B. The ρ-VEX VLIW processor
The ρ-VEX is a configurable (design-time) open-source VLIW softcore processor [8] . The ISA is based on the VEX ISA [11] . Different parameters of the ρ-VEX processor, such as the number and type of functional units (FUs), number of multiported registers (size of register file), number and type of accessible FUs per syllable, width of memory buses, and different latencies can be changed at design time. Figure 1 depicts the organization of a 32-bit, 2-issue ρ-VEX VLIW processor implemented in an FPGA. The ρ-VEX processor consists of fetch, decode, execute, and writeback stages/units. The fetch unit fetches a VLIW instruction from the attached instruction memory and splits it into syllables that are passed on to the decode unit. In the decode unit, instructions are decoded and the register contents used as operands are fetched from the register file. The actual operations take place in either the execute unit, or in one of the parallel branch or control (CTRL) or load/store or memory (MEM) units. Arithmetic logic unit (ALU) and multiplier (MUL) operations are performed in the execute unit. All jump and branch operations are handled by the CTRL unit, and all data memory load and store The ρ-VEX processor is utilized as a base processor in the design of our dynamically reconfigurable processor.
IV. DYNAMICALLY RECONFIGURABLE PROCESSOR DESIGN
In this section, we present the design of our reconfigurable processor. Figure 2 depicts the issue slots in our processor system. Each 2-issue machine has two ALUs and two MULs. There is also a MEM unit as well as a CTRL unit. A 4-issue machine has double the resources of a 2-issue machine except that only one of the CTRL units is utilized when the two 2-issue cores are combined. A signal called as the issue_ctrl helps in controlling the issue-width of the processor. When this signal is low, the two 2-issue cores can be utilized independently. When this signal is high, the two 2-issue cores are combined and they behave like a single 4-issue machine with double the resources of a 2-issue machine. If any of the two 2-issue cores is not utilized by an application, it can be taken to a lower power mode by turning off its source clock. In this way, the dynamic power consumption of that core is reduced resulting in a reduced total power consumption of the system. The signal power_ctrl is utilized for gating off the source clocks of the two 2-issue cores for power control. The signals issue_ctrl and power_ctrl can be controlled by some higher level controller or scheduler, which will also handle the reconfiguration process.

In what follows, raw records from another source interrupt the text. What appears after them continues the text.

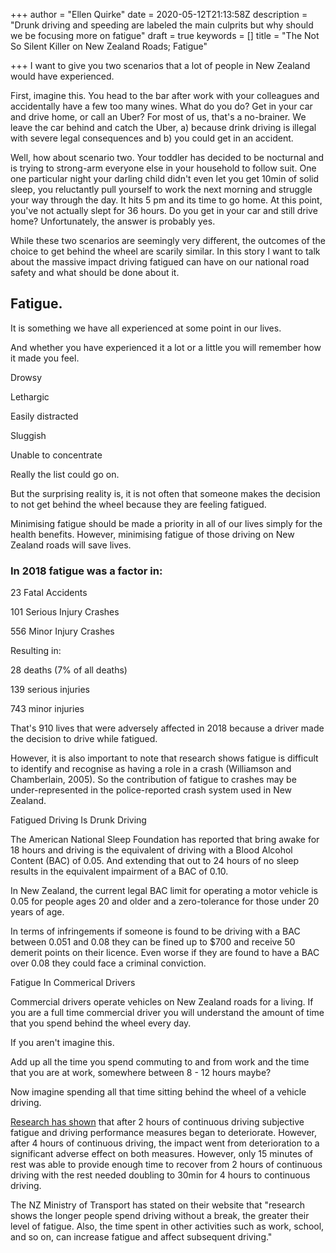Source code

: +++
author = "Ellen Quirke"
date = 2020-05-12T21:13:58Z
description = "Drunk driving and speeding are labeled the main culprits but why should we be focusing more on fatigue"
draft = true
keywords = []
title = "The Not So Silent Killer on New Zealand Roads; Fatigue"

+++
I want to give you two scenarios that a lot of people in New Zealand would have experienced. 

First, imagine this. You head to the bar after work with your colleagues and accidentally have a few too many wines. What do you do? Get in your car and drive home, or call an Uber? For most of us, that's a no-brainer. We leave the car behind and catch the Uber, a) because drink driving is illegal with severe legal consequences and b) you could get in an accident. 

Well, how about scenario two. Your toddler has decided to be nocturnal and is trying to strong-arm everyone else in your household to follow suit. One one particular night your darling child didn't even let you get 10min of solid sleep, you reluctantly pull yourself to work the next morning and struggle your way through the day. It hits 5 pm and its time to go home. At this point, you've not actually slept for 36 hours. Do you get in your car and still drive home? Unfortunately, the answer is probably yes. 

While these two scenarios are seemingly very different, the outcomes of the choice to get behind the wheel are scarily similar. In this story I want to talk about the massive impact driving fatigued can have on our national road safety and what should be done about it.

## Fatigue.

It is something we have all experienced at some point in our lives.

And whether you have experienced it a lot or a little you will remember how it made you feel.

Drowsy

Lethargic

Easily distracted

Sluggish

Unable to concentrate

Really the list could go on.

But the surprising reality is, it is not often that someone makes the decision to not get behind the wheel because they are feeling fatigued. 

Minimising fatigue should be made a priority in all of our lives simply for the health benefits. However, minimising fatigue of those driving on New Zealand roads will save lives.

### In 2018 fatigue was a factor in:

23 Fatal Accidents

101 Serious Injury Crashes

556 Minor Injury Crashes

Resulting in:

28 deaths (7% of all deaths)

139 serious injuries

743 minor injuries

That's 910 lives that were adversely affected in 2018 because a driver made the decision to drive while fatigued.

However, it is also important to note that research shows fatigue is difficult to identify and recognise as having a role in a crash (Williamson and Chamberlain, 2005). So the contribution of fatigue to crashes may be under-represented in the police-reported crash system used in New Zealand.

Fatigued Driving Is Drunk Driving

The American National Sleep Foundation has reported that bring awake for 18 hours and driving is the equivalent of driving with a Blood Alcohol Content (BAC) of 0.05. And extending that out to 24 hours of no sleep results in the equivalent impairment of a BAC of 0.10. 

In New Zealand, the current legal BAC limit for operating a motor vehicle is 0.05 for people ages 20 and older and a zero-tolerance for those under 20 years of age. 

In terms of infringements if someone is found to be driving with a BAC between 0.051 and 0.08 they can be fined up to $700 and receive 50 demerit points on their licence. Even worse if they are found to have a BAC over 0.08 they could face a criminal conviction. 

Fatigue In Commerical Drivers

Commercial drivers operate vehicles on New Zealand roads for a living. If you are a full time commercial driver you will understand the amount of time that you spend behind the wheel every day. 

If you aren't imagine this. 

Add up all the time you spend commuting to and from work and the time that you are at work, somewhere between 8 - 12 hours maybe?

Now imagine spending all that time sitting behind the wheel of a vehicle driving. 

[Research has shown](https://www.sciencedirect.com/science/article/pii/S0022437514000048) that after 2 hours of continuous driving subjective fatigue and driving performance measures began to deteriorate. However, after 4 hours of continuous driving, the impact went from deterioration to a significant adverse effect on both measures. However, only 15 minutes of rest was able to provide enough time to recover from 2 hours of continuous driving with the rest needed doubling to 30min for 4 hours to continuous driving. 

The NZ Ministry of Transport has stated on their website that "research shows the longer people spend driving without a break, the greater their level of fatigue. Also, the time spent in other activities such as work, school, and so on, can increase fatigue and affect subsequent driving."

Each core (2-issue or 4-issue) consists of different units, namely fetch, decode, execute, and writeback as depicted Figure 1 . For the purpose of making the processor runtime adjustable, we divided these units into two sections, namely frontend and backend, as depicted in Figure 3 . The frontend consists of the modules which needs reconfiguration/adjustment in order to combine or split the issue-slots. It includes the fetch, decode, writeback, general-purpose register (GR) file and the branch register (BR) file. The backend consists of the execution units which do not require reconfiguration when switching from two 2-issue cores to one 4-issue core or vice versa.
A. Frontend
The frontend of our reconfigurable processor is reconfigured/adjusted at run-time for changing the issue-slots of the processor. It consists of the fetch, decode, and writeback units, and the multiported general-purpose register file and the branch register file. Out of these five modules, the decode unit is the only module that is reconfigured by loading a partial bitstream to switch between two 2-issue cores to one 4-issue core or vice versa. The other four modules are controlled by the issue_ctrl signal, and they do not require a partial bitstream to reconfigure/re-adjust. This is done in order to minimize the number of resources to be reconfigured and hence minimize the size of the partial bitstream. This resulted in reduced configuration time as well as reduced memory storage for the partial bitstreams.
1) Fetch Unit:
A 2-issue fetch unit simply splits the incoming long instruction into two syllables (instruction (32-bit) for individual execution unit), and then passes them to the decode unit. Therefore, two 2-issue fetch units can be stacked together to form a combined fetch unit to behave like two independent 2-issue fetch units or one 4-issue fetch unit. Each 2-issue fetch unit has a program counter (PC). The only subunit of the fetch units that need to be altered/reconfigured is the PC. If the combined fetch unit is to be utilized as two independent 2-issue fetch units, the two program counters are running independently. If the combined fetch unit is to be utilized as a single 4-issue fetch unit, only one of the program counters is running and the other one is stopped. The issue_ctrl signal is utilized for this purpose.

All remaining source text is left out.